Ричард сам довез их на «бентли» до станции, потому что в воскресный полдень даже Грэму положен отдых. Ехать было страшновато: в «Наседке с цыплятами» лорд Дюкрейн выдул две пинты пива, потом дома, под жаркое (как всегда, их новая кухарка Сандра передержала его в духовке), добавил еще полбутылки бургундского урожая 1989 года. А ведь между Уодхэмптон-Холлом и станцией установлено минимум тридцать камер, фиксирующих скорость; вдобавок, петляющая дорога покрыта ярко-желтой разметкой, точно вертолетная площадка.
Алкоголь, однако, на Ричарда действует иначе, чем на всех прочих: машину он вел заметно медленнее, а если «бентли» и отклонялся от курса, то исключительно потому, что рулевое управление было сконструировано в эпоху, когда о нынешней точности регулировки и не мечтали. Но ужасала дикая трата времени. Выскочив из машины, они сломя голову помчались к станции и влетели туда, как полоумные. Тревога оказалась ложной: по случаю воскресного дня поезд опаздывал на двадцать минут, билетов первого класса не было, как и контролера.

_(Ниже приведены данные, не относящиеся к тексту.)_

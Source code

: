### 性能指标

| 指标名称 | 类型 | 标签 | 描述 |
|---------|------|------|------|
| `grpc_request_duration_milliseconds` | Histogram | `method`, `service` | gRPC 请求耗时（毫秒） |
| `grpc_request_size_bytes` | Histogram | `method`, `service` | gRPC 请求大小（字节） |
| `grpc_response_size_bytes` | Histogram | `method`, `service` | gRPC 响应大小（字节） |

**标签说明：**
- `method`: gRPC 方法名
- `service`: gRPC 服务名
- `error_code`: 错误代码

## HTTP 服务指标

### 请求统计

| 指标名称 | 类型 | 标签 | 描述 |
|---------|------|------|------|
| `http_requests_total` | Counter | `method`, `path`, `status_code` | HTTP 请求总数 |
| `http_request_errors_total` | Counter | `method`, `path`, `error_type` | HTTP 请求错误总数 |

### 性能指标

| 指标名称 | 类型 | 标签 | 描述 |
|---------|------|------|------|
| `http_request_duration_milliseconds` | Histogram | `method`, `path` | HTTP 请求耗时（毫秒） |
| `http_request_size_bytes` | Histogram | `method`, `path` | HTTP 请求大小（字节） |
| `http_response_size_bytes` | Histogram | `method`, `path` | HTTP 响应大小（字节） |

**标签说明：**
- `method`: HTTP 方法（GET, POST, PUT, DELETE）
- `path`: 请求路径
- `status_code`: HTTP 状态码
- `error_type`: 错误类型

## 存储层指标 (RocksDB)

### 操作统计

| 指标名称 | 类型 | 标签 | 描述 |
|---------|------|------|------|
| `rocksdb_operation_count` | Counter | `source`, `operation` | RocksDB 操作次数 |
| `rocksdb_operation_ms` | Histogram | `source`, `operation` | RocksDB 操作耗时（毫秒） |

— Надеюсь, хоть машинист на месте, — заметила Милли.
Во всех вагонах пахло дымом, а хуже того — курильщиками, и чуть подванивало кишечными газами. Возвращаясь из Уодхэмптон-Холла на грешную землю, Джек всегда испытывает странное чувство, тем более что в силу географической близости в роли «земли» выступает Бейзингсток. Хотя наступил час воскресного чаепития, новый торговый центр прямо-таки кишел людьми, их автомобили и детские прогулочные коляски сильно затрудняли движение и усугубляли панику пассажиров «бентли».
— До чего же англичане некрасивы, — глядя в окно машины, бормотала Милли. Она выпила перед обедом бутылочку крепчайшего пива, и напрасно. — Настоящие уроды, притом жирнющие, ресницы — как у хомяков, а одеты! Боже! Отвратительно, мерзко, разве можно такое на себя напяливать?